Research Center for Marine Ecology, First Institute of Oceanography, Ministry of Natural Resources, Qingdao 266061, PR China; Frontiers Science Center for Deep Ocean Multispheres and Earth System, Key Laboratory of Marine Chemistry Theory and Technology, Ministry of Education, Ocean University of China, Qingdao 266100, PR China; Laboratory for Marine Geology, Qingdao National Laboratory for Marine Science and Technology, Qingdao 266237, China.
Research Center for Marine Ecology, First Institute of Oceanography, Ministry of Natural Resources, Qingdao 266061, PR China; Frontiers Science Center for Deep Ocean Multispheres and Earth System, Key Laboratory of Marine Chemistry Theory and Technology, Ministry of Education, Ocean University of China, Qingdao 266100, PR China.
Sci Total Environ. 2022 Sep 15;839:156266. doi: 10.1016/j.scitotenv.2022.156266. Epub 2022 May 27.
Silicon (Si) plays an essential role in the biogeochemistry of rivers.
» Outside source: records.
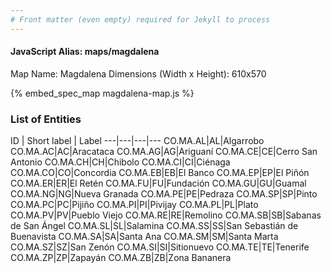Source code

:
 ```yaml
---
# Front matter (even empty) required for Jekyll to process
---
```


#### JavaScript Alias: maps/magdalena

Map Name: Magdalena
Dimensions (Width x Height): 610x570



{% embed_spec_map magdalena-map.js %}

### List of Entities

ID | Short label | Label
---|---|---|---
CO.MA.AL|AL|Algarrobo
CO.MA.AC|AC|Aracataca
CO.MA.AG|AG|Ariguaní
CO.MA.CE|CE|Cerro San Antonio
CO.MA.CH|CH|Chibolo
CO.MA.CI|CI|Ciénaga
CO.MA.CO|CO|Concordia
CO.MA.EB|EB|El Banco
CO.MA.EP|EP|El Piñón
CO.MA.ER|ER|El Retén
CO.MA.FU|FU|Fundación
CO.MA.GU|GU|Guamal
CO.MA.NG|NG|Nueva Granada
CO.MA.PE|PE|Pedraza
CO.MA.SP|SP|Pinto
CO.MA.PC|PC|Pijiño
CO.MA.PI|PI|Pivijay
CO.MA.PL|PL|Plato
CO.MA.PV|PV|Pueblo Viejo
CO.MA.RE|RE|Remolino
CO.MA.SB|SB|Sabanas de San Ángel
CO.MA.SL|SL|Salamina
CO.MA.SS|SS|San Sebastián de Buenavista
CO.MA.SA|SA|Santa Ana
CO.MA.SM|SM|Santa Marta
CO.MA.SZ|SZ|San Zenón
CO.MA.SI|SI|Sitionuevo
CO.MA.TE|TE|Tenerife
CO.MA.ZP|ZP|Zapayán
CO.MA.ZB|ZB|Zona Bananera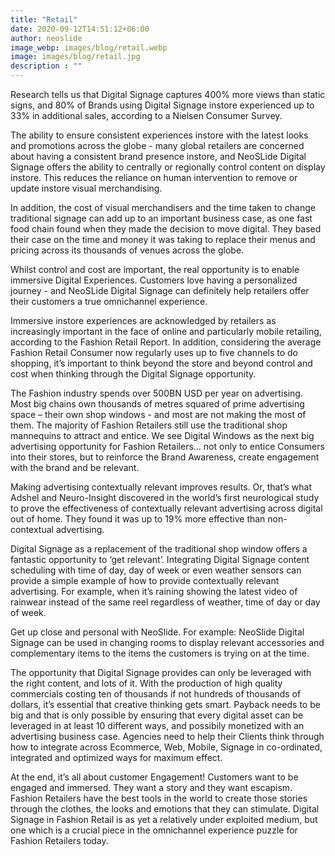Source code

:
 ```yaml
---
title: "Retail"
date: 2020-09-12T14:51:12+06:00
author: neoslide
image_webp: images/blog/retail.webp
image: images/blog/retail.jpg
description : ""
---
```

   Research tells us that Digital Signage captures 400% more views than static signs, and 80% of Brands using Digital Signage instore experienced up to 33% in additional sales, according to a Nielsen Consumer Survey. 

   The ability to ensure consistent experiences instore with the latest looks and promotions across the globe - many global retailers are concerned about having a consistent brand presence instore, and NeoSLide Digital Signage offers the ability to centrally or regionally control content on display instore. This reduces the reliance on human intervention to remove or update instore visual merchandising.

   In addition, the cost of visual merchandisers and the time taken to change traditional signage can add up to an important business case, as one fast food chain found when they made the decision to move digital.  They based their case on the time and money it was taking to replace their menus and pricing across its thousands of venues across the globe.

   Whilst control and cost are important, the real opportunity is to enable immersive Digital Experiences.  Customers love having a personalized journey - and NeoSLide Digital Signage can definitely help retailers offer their customers a true omnichannel experience.

   Immersive instore experiences are acknowledged by retailers as increasingly important in the face of online and particularly mobile retailing, according to the Fashion Retail Report.  In addition, considering the average Fashion Retail Consumer now regularly uses up to five channels to do shopping, it’s important to think beyond the store and beyond control and cost when thinking through the Digital Signage opportunity.

   The Fashion industry spends over 500BN USD per year on advertising.  Most big chains own thousands of metres squared of prime advertising space – their own shop windows - and most are not making the most of them.  The majority of Fashion Retailers still use the traditional shop mannequins to attract and entice. We see Digital Windows as the next big advertising opportunity for Fashion Retailers… not only to entice Consumers into their stores, but to reinforce the Brand Awareness, create engagement with the brand and be relevant.

   Making advertising contextually relevant improves results.  Or, that’s what Adshel and Neuro-Insight discovered in the world’s first neurological study to prove the effectiveness of contextually relevant advertising across digital out of home.  They found it was up to 19% more effective than non-contextual advertising.

   Digital Signage as a replacement of the traditional shop window offers a fantastic opportunity to ‘get relevant’. Integrating Digital Signage content scheduling with time of day, day of week or even weather sensors can provide a simple example of how to provide contextually relevant advertising.  For example, when it’s raining showing the latest video of rainwear instead of the same reel regardless of weather, time of day or day of week.

   Get up close and personal with NeoSlide. For example: NeoSlide Digital Signage can be used in changing rooms to display relevant accessories and complementary items to the items the customers is trying on at the time.

   The opportunity that Digital Signage provides can only be leveraged with the right content, and lots of it.  With the production of high quality commercials costing ten of thousands if not hundreds of thousands of dollars, it’s essential that creative thinking gets smart. Payback needs to be big and that is only possible by ensuring that every digital asset can be leveraged in at least 10 different ways, and possibily monetized with an advertising business case. Agencies need to help their Clients think through how to integrate across Ecommerce, Web, Mobile, Signage in co-ordinated, integrated and optimized ways for maximum effect.

   At the end, it’s all about customer Engagement! Customers want to be engaged and immersed. They want a story and they want escapism.  Fashion Retailers have the best tools in the world to create those stories through the clothes, the looks and emotions that they can stimulate. Digital Signage in Fashion Retail is as yet a relatively under exploited medium, but one which is a crucial piece in the omnichannel experience puzzle for Fashion Retailers today.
This study explored how damming, eutrophication and climate change alters the abundance and flux of DSi in the Changjiang (Yangtze) River based on long-term observations. The results showed that Three Gorges Reservoir (TGR) could enhance DSi transfer only during low-flow time period, and a downstream DSi retention effect by the TGR was found between the Yichang and Jianli stations in the Changjiang River. This resulted in a DSi loss during March and April in the mainstream from Three Gorges Dam (TGD) to Jianli but a DSi addition during July and October along the main channel of the Changjiang River. Long-term data showed a sharp decrease in DSi abundance at the Cuntan, Hankou and Datong stations between the 1960s and 1980s, but a slight increase in DSi between the 1990s and 2010s at these stations. The decrease in DSi during the 1960s -1980s was primarily the result of a decrease trend of silicate weathering, while a slight DSi increase compared to the temperature/DSi relation after the 1990s was largely due to increased DSi retention in the basin by damming and eutrophication. Eutrophication and damming increase DSi trapping in both the river channel and reservoir systems in the low-flow period and thus enhance the nutrient distortion in the coastal ocean.
硅(Si)在河流的生物地球化学中起着至关重要的作用。本研究通过长期观测,探讨了筑坝、富营养化和气候变化如何改变长江(Yangtze River)中溶解硅(DSi)的丰度和通量。结果表明,三峡水库(TGR)仅在低流量时期增强 DSi 的转移,并且在宜昌和监利站之间的长江流域发现了 TGR 的下游 DSi 保留效应。这导致了从三峡大坝(TGD)到监利的主流在 3 月和 4 月期间 DSi 损失,但在 7 月和 10 月期间长江干流沿线 DSi 增加。长期数据显示,在 20 世纪 60 年代至 80 年代期间,在寸滩、汉口和大通站的 DSi 丰度急剧下降,但在 20 世纪 90 年代至 21 世纪 10 年代期间,这些站的 DSi 略有增加。20 世纪 60 年代至 80 年代期间 DSi 的减少主要是由于硅酸盐风化的减少趋势,而与 90 年代以后的温度/DSi 关系相比,DSi 的轻微增加主要是由于筑坝和富营养化导致流域内 DSi 截留的增加。富营养化和筑坝在低流量期增加了河道和水库系统中 DSi 的截留,从而增强了近岸海域的养分扭曲。